--- START ---
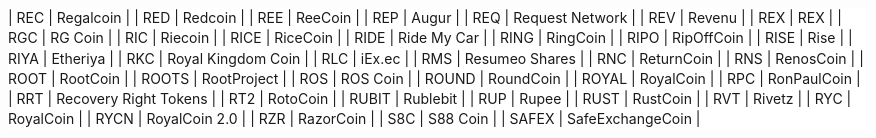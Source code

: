 | REC      | Regalcoin                            |
| RED      | Redcoin                              |
| REE      | ReeCoin                              |
| REP      | Augur                                |
| REQ      | Request Network                      |
| REV      | Revenu                               |
| REX      | REX                                  |
| RGC      | RG Coin                              |
| RIC      | Riecoin                              |
| RICE     | RiceCoin                             |
| RIDE     | Ride My Car                          |
| RING     | RingCoin                             |
| RIPO     | RipOffCoin                           |
| RISE     | Rise                                 |
| RIYA     | Etheriya                             |
| RKC      | Royal Kingdom Coin                   |
| RLC      | iEx.ec                               |
| RMS      | Resumeo Shares                       |
| RNC      | ReturnCoin                           |
| RNS      | RenosCoin                            |
| ROOT     | RootCoin                             |
| ROOTS    | RootProject                          |
| ROS      | ROS Coin                             |
| ROUND    | RoundCoin                            |
| ROYAL    | RoyalCoin                            |
| RPC      | RonPaulCoin                          |
| RRT      | Recovery Right Tokens                |
| RT2      | RotoCoin                             |
| RUBIT    | Rublebit                             |
| RUP      | Rupee                                |
| RUST     | RustCoin                             |
| RVT      | Rivetz                               |
| RYC      | RoyalCoin                            |
| RYCN     | RoyalCoin 2.0                        |
| RZR      | RazorCoin                            |
| S8C      | S88 Coin                             |
| SAFEX    | SafeExchangeCoin                     |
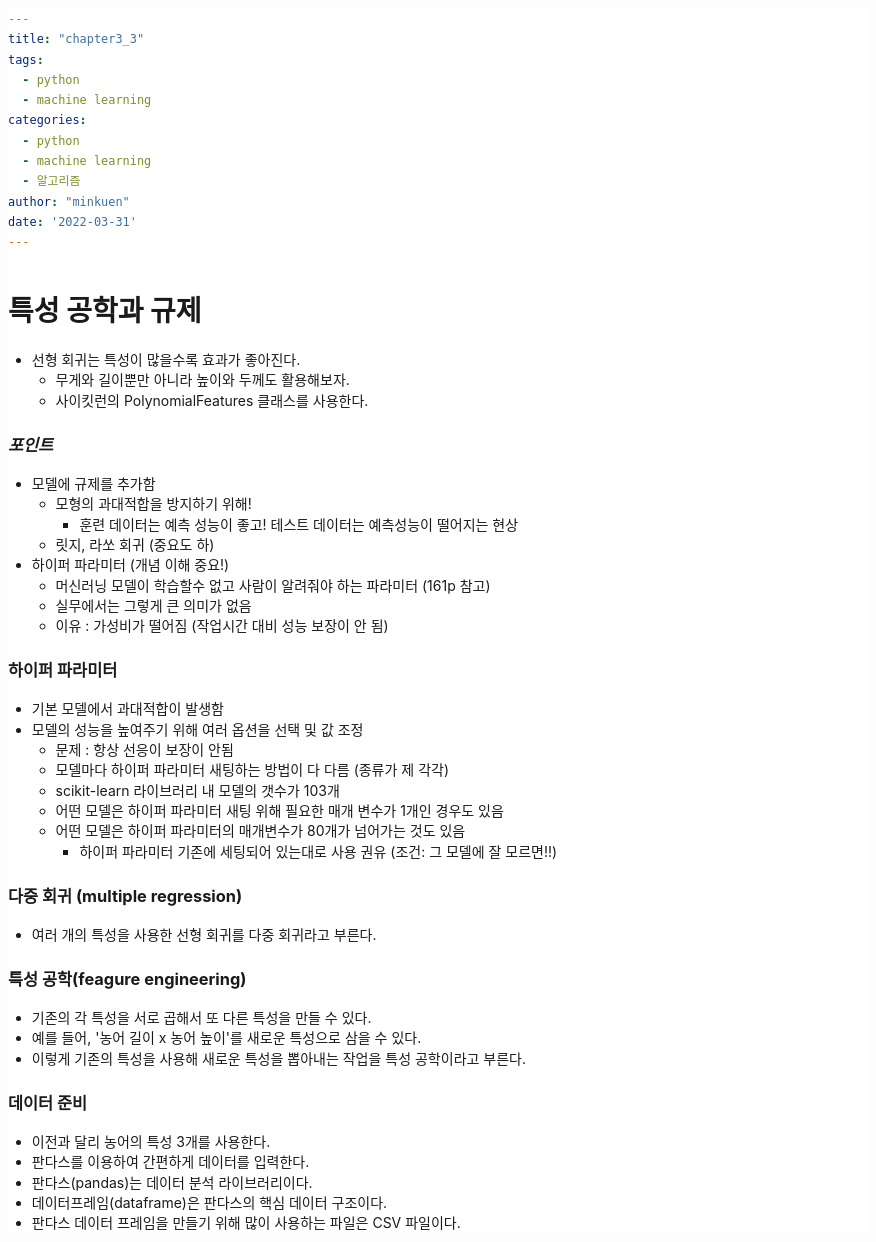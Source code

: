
 ```yaml
---
title: "chapter3_3"
tags:
  - python
  - machine learning
categories:
  - python
  - machine learning
  - 알고리즘
author: "minkuen"
date: '2022-03-31'
---
```


# 특성 공학과 규제
- 선형 회귀는 특성이 많을수록 효과가 좋아진다.
  - 무게와 길이뿐만 아니라 높이와 두께도 활용해보자.
  - 사이킷런의 PolynomialFeatures  클래스를 사용한다.

### ***포인트***
- 모델에 규제를 추가함
  + 모형의 과대적합을 방지하기 위해!
    - 훈련 데이터는 예측 성능이 좋고! 테스트 데이터는 예측성능이 떨어지는 현상
  + 릿지, 라쏘 회귀 (중요도 하)
- 하이퍼 파라미터 (개념 이해 중요!)
  - 머신러닝 모델이 학습할수 없고 사람이 알려줘야 하는 파라미터 (161p 참고)
  + 실무에서는 그렇게 큰 의미가 없음
  + 이유 : 가성비가 떨어짐 (작업시간 대비 성능 보장이 안 됨)


### 하이퍼 파라미터
- 기본 모델에서 과대적합이 발생함
- 모델의 성능을 높여주기 위해 여러 옵션을 선택 및 값 조정
  + 문제 : 항상 선응이 보장이 안됨
  + 모델마다 하이퍼 파라미터 새팅하는 방법이 다 다름 (종류가 제 각각)
  + scikit-learn 라이브러리 내 모델의 갯수가 103개
  + 어떤 모델은 하이퍼 파라미터 새팅 위해 필요한 매개 변수가 1개인 경우도 있음
  + 어떤 모델은 하이퍼 파라미터의 매개변수가 80개가 넘어가는 것도 있음
    - 하이퍼 파라미터 기존에 세팅되어 있는대로 사용 권유 (조건: 그 모델에 잘 모르면!!)

### 다중 회귀 (multiple regression)
- 여러 개의 특성을 사용한 선형 회귀를 다중 회귀라고 부른다.

### 특성 공학(feagure engineering)
- 기존의 각 특성을 서로 곱해서 또 다른 특성을 만들 수 있다.
- 예를 들어, '농어 길이 x 농어 높이'를 새로운 특성으로 삼을 수 있다.
- 이렇게 기존의 특성을 사용해 새로운 특성을 뽑아내는 작업을 특성 공학이라고 부른다.

### 데이터 준비
- 이전과 달리 농어의 특성 3개를 사용한다.
- 판다스를 이용하여 간편하게 데이터를 입력한다.
- 판다스(pandas)는 데이터 분석 라이브러리이다.
- 데이터프레임(dataframe)은 판다스의 핵심 데이터 구조이다.
- 판다스 데이터 프레임을 만들기 위해 많이 사용하는 파일은 CSV 파일이다.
--- END ---
--- REQUIRED WORK ---
The reply must hold each line of the records verbatim and no pictures.

--- RESULT OF THE EXERCISE ---
Source code

: | REC      | Regalcoin                            |
| RED      | Redcoin                              |
| REE      | ReeCoin                              |
| REP      | Augur                                |
| REQ      | Request Network                      |
| REV      | Revenu                               |
| REX      | REX                                  |
| RGC      | RG Coin                              |
| RIC      | Riecoin                              |
| RICE     | RiceCoin                             |
| RIDE     | Ride My Car                          |
| RING     | RingCoin                             |
| RIPO     | RipOffCoin                           |
| RISE     | Rise                                 |
| RIYA     | Etheriya                             |
| RKC      | Royal Kingdom Coin                   |
| RLC      | iEx.ec                               |
| RMS      | Resumeo Shares                       |
| RNC      | ReturnCoin                           |
| RNS      | RenosCoin                            |
| ROOT     | RootCoin                             |
| ROOTS    | RootProject                          |
| ROS      | ROS Coin                             |
| ROUND    | RoundCoin                            |
| ROYAL    | RoyalCoin                            |
| RPC      | RonPaulCoin                          |
| RRT      | Recovery Right Tokens                |
| RT2      | RotoCoin                             |
| RUBIT    | Rublebit                             |
| RUP      | Rupee                                |
| RUST     | RustCoin                             |
| RVT      | Rivetz                               |
| RYC      | RoyalCoin                            |
| RYCN     | RoyalCoin 2.0                        |
| RZR      | RazorCoin                            |
| S8C      | S88 Coin                             |
| SAFEX    | SafeExchangeCoin                     |
Source code

:
 ```yaml
---
title: "chapter3_3"
tags:
  - python
  - machine learning
categories:
  - python
  - machine learning
  - 알고리즘
author: "minkuen"
date: '2022-03-31'
---
```


# 특성 공학과 규제
- 선형 회귀는 특성이 많을수록 효과가 좋아진다.
  - 무게와 길이뿐만 아니라 높이와 두께도 활용해보자.
  - 사이킷런의 PolynomialFeatures  클래스를 사용한다.

### ***포인트***
- 모델에 규제를 추가함
  + 모형의 과대적합을 방지하기 위해!
    - 훈련 데이터는 예측 성능이 좋고! 테스트 데이터는 예측성능이 떨어지는 현상
  + 릿지, 라쏘 회귀 (중요도 하)
- 하이퍼 파라미터 (개념 이해 중요!)
  - 머신러닝 모델이 학습할수 없고 사람이 알려줘야 하는 파라미터 (161p 참고)
  + 실무에서는 그렇게 큰 의미가 없음
  + 이유 : 가성비가 떨어짐 (작업시간 대비 성능 보장이 안 됨)


### 하이퍼 파라미터
- 기본 모델에서 과대적합이 발생함
- 모델의 성능을 높여주기 위해 여러 옵션을 선택 및 값 조정
  + 문제 : 항상 선응이 보장이 안됨
  + 모델마다 하이퍼 파라미터 새팅하는 방법이 다 다름 (종류가 제 각각)
  + scikit-learn 라이브러리 내 모델의 갯수가 103개
  + 어떤 모델은 하이퍼 파라미터 새팅 위해 필요한 매개 변수가 1개인 경우도 있음
  + 어떤 모델은 하이퍼 파라미터의 매개변수가 80개가 넘어가는 것도 있음
    - 하이퍼 파라미터 기존에 세팅되어 있는대로 사용 권유 (조건: 그 모델에 잘 모르면!!)

### 다중 회귀 (multiple regression)
- 여러 개의 특성을 사용한 선형 회귀를 다중 회귀라고 부른다.

### 특성 공학(feagure engineering)
- 기존의 각 특성을 서로 곱해서 또 다른 특성을 만들 수 있다.
- 예를 들어, '농어 길이 x 농어 높이'를 새로운 특성으로 삼을 수 있다.
- 이렇게 기존의 특성을 사용해 새로운 특성을 뽑아내는 작업을 특성 공학이라고 부른다.

### 데이터 준비
- 이전과 달리 농어의 특성 3개를 사용한다.
- 판다스를 이용하여 간편하게 데이터를 입력한다.
- 판다스(pandas)는 데이터 분석 라이브러리이다.
- 데이터프레임(dataframe)은 판다스의 핵심 데이터 구조이다.
- 판다스 데이터 프레임을 만들기 위해 많이 사용하는 파일은 CSV 파일이다.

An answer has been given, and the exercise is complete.